Task input:

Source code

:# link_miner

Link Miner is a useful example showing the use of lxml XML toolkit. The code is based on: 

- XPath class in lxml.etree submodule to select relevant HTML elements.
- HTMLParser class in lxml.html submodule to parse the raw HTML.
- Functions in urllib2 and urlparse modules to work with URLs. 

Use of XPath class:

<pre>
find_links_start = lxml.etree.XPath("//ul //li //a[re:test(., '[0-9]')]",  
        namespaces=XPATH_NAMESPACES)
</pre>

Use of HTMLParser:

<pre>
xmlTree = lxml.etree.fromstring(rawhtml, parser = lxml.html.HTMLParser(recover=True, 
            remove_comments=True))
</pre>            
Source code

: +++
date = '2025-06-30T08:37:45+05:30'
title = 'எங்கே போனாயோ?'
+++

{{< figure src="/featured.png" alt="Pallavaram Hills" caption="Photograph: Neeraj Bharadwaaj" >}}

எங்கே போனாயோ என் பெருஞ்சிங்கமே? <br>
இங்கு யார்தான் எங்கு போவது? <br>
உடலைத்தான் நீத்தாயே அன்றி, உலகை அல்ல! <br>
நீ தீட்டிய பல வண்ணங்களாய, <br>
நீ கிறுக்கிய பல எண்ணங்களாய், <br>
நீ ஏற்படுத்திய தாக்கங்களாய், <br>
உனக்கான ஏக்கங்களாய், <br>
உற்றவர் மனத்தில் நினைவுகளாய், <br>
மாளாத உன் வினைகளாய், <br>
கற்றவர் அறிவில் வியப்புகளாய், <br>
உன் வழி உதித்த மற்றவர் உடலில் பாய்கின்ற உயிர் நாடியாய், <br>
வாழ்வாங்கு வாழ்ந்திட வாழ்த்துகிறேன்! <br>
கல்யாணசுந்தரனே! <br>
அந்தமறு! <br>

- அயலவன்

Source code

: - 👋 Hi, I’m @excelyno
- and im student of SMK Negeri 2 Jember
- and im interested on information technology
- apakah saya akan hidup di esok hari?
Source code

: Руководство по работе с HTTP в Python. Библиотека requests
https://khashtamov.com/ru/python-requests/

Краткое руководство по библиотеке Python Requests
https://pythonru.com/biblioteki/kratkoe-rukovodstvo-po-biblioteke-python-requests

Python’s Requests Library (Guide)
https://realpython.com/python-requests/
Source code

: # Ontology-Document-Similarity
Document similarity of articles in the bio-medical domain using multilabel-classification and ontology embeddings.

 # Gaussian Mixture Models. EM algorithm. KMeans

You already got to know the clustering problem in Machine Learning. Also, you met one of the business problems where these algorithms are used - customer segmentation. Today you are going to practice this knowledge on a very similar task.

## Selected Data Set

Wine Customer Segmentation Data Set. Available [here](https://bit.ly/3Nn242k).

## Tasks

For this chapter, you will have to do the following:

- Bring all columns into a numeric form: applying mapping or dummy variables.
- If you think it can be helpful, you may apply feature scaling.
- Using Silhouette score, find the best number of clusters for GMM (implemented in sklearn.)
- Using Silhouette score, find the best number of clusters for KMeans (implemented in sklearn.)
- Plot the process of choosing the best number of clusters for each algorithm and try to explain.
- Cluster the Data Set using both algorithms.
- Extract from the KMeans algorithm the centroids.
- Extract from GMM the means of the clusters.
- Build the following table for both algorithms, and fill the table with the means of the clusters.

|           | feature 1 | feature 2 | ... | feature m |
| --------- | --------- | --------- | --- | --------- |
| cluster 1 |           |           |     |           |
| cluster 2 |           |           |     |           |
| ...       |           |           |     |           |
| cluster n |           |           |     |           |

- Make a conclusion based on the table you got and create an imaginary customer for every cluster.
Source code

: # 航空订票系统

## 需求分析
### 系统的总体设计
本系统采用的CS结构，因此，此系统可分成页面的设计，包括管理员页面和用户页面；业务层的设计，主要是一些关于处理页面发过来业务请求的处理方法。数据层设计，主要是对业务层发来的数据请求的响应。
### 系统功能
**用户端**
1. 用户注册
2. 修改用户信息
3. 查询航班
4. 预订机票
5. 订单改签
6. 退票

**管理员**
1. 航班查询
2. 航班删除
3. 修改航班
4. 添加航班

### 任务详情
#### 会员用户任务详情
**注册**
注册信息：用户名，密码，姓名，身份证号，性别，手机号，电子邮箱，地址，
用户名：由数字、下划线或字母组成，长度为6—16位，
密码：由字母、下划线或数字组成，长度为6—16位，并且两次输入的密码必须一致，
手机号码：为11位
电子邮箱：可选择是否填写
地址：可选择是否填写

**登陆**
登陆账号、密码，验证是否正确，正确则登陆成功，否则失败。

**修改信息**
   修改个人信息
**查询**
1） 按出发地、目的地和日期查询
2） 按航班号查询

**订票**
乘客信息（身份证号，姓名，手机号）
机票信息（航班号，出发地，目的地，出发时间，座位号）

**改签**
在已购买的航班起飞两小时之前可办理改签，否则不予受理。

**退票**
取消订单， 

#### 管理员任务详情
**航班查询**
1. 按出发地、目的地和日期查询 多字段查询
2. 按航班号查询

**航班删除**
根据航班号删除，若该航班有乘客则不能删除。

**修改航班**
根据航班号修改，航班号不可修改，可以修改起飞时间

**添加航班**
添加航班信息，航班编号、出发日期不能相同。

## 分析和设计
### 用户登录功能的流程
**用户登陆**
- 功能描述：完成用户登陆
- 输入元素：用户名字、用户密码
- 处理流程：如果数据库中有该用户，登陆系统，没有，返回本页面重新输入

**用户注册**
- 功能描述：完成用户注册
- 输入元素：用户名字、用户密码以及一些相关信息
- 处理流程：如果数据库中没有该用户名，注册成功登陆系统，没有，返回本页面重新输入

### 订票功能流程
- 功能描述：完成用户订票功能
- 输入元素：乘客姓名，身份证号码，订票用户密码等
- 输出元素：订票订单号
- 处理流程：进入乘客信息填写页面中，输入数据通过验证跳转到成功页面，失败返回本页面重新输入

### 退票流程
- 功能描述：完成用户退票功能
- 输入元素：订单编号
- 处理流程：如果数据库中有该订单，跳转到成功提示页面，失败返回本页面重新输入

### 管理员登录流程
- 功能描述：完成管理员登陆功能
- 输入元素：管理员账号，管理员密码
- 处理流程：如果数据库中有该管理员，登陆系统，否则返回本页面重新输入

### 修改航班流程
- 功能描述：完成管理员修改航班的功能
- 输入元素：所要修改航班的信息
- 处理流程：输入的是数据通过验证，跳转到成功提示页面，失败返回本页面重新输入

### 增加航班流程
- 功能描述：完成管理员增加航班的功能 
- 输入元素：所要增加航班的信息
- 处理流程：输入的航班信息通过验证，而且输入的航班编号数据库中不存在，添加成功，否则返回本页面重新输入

What you need to do: Return exactly the lines in the records above, beginning with the one that holds "- 功能描述：完成用户注册" and ending with the last.

Finished task:
- 功能描述：完成用户注册
- 输入元素：用户名字、用户密码以及一些相关信息
- 处理流程：如果数据库中没有该用户名，注册成功登陆系统，没有，返回本页面重新输入

### 订票功能流程
- 功能描述：完成用户订票功能
- 输入元素：乘客姓名，身份证号码，订票用户密码等
- 输出元素：订票订单号
- 处理流程：进入乘客信息填写页面中，输入数据通过验证跳转到成功页面，失败返回本页面重新输入

### 退票流程
- 功能描述：完成用户退票功能
- 输入元素：订单编号
- 处理流程：如果数据库中有该订单，跳转到成功提示页面，失败返回本页面重新输入

### 管理员登录流程
- 功能描述：完成管理员登陆功能
- 输入元素：管理员账号，管理员密码
- 处理流程：如果数据库中有该管理员，登陆系统，否则返回本页面重新输入

### 修改航班流程
- 功能描述：完成管理员修改航班的功能
- 输入元素：所要修改航班的信息
- 处理流程：输入的是数据通过验证，跳转到成功提示页面，失败返回本页面重新输入

### 增加航班流程
- 功能描述：完成管理员增加航班的功能 
- 输入元素：所要增加航班的信息
- 处理流程：输入的航班信息通过验证，而且输入的航班编号数据库中不存在，添加成功，否则返回本页面重新输入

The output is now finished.